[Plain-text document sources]
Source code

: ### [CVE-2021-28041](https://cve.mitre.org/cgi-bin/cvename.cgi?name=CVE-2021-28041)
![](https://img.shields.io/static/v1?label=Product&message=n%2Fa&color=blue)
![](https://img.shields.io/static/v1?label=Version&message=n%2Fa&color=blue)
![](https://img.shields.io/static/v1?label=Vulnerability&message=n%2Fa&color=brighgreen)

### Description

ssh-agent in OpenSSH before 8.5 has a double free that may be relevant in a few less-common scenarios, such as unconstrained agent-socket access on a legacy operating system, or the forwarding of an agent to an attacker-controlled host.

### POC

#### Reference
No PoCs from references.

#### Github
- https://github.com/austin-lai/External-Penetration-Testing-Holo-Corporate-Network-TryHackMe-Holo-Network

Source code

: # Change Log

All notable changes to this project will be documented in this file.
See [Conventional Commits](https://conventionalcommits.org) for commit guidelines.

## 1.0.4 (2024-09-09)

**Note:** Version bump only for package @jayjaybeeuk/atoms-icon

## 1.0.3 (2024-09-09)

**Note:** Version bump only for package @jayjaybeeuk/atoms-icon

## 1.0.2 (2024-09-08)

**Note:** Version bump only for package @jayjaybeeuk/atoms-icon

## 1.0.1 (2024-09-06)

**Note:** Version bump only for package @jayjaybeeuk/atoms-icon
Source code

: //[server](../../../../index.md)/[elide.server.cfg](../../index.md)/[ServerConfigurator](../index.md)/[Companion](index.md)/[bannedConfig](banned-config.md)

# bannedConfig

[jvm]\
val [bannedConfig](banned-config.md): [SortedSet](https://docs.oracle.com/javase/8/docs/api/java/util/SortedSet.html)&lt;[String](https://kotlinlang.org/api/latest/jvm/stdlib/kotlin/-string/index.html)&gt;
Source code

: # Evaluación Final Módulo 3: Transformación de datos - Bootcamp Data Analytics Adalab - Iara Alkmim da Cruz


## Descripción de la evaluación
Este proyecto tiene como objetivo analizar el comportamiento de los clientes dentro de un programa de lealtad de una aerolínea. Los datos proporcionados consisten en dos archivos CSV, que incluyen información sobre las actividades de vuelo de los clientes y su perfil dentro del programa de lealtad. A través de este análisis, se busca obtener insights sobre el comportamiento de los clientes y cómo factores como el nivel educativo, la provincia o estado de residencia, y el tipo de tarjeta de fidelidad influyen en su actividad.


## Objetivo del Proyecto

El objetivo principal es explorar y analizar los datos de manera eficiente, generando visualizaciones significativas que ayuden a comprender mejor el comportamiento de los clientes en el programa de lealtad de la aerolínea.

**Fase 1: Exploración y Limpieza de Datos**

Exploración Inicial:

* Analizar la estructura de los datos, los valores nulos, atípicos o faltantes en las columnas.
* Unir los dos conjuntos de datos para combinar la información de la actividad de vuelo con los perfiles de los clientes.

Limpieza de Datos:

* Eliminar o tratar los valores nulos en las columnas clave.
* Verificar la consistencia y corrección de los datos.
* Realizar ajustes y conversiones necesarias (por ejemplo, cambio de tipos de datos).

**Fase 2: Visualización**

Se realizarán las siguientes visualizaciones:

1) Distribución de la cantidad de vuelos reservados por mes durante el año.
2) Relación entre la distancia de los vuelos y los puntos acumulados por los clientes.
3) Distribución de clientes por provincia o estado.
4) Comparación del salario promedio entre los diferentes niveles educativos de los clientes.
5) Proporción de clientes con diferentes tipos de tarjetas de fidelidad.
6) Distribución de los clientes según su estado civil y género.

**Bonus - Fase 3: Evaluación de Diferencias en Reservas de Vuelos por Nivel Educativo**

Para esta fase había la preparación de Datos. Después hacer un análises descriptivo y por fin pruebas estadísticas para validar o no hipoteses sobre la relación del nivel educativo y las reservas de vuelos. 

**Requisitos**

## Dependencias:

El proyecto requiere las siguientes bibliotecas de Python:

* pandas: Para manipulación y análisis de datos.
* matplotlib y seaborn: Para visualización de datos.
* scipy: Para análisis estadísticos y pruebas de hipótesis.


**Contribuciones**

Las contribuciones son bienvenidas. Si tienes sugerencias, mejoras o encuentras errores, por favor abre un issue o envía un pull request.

ASSIGNMENT =
Begin at the line above that has "de los datos." and stop after the line that has "Se realizarán las", copying each line exactly and adding nothing else.

TASK SOLUTION =
* Verificar la consistencia y corrección de los datos.
* Realizar ajustes y conversiones necesarias (por ejemplo, cambio de tipos de datos).

**Fase 2: Visualización**

Se realizarán las siguientes visualizaciones:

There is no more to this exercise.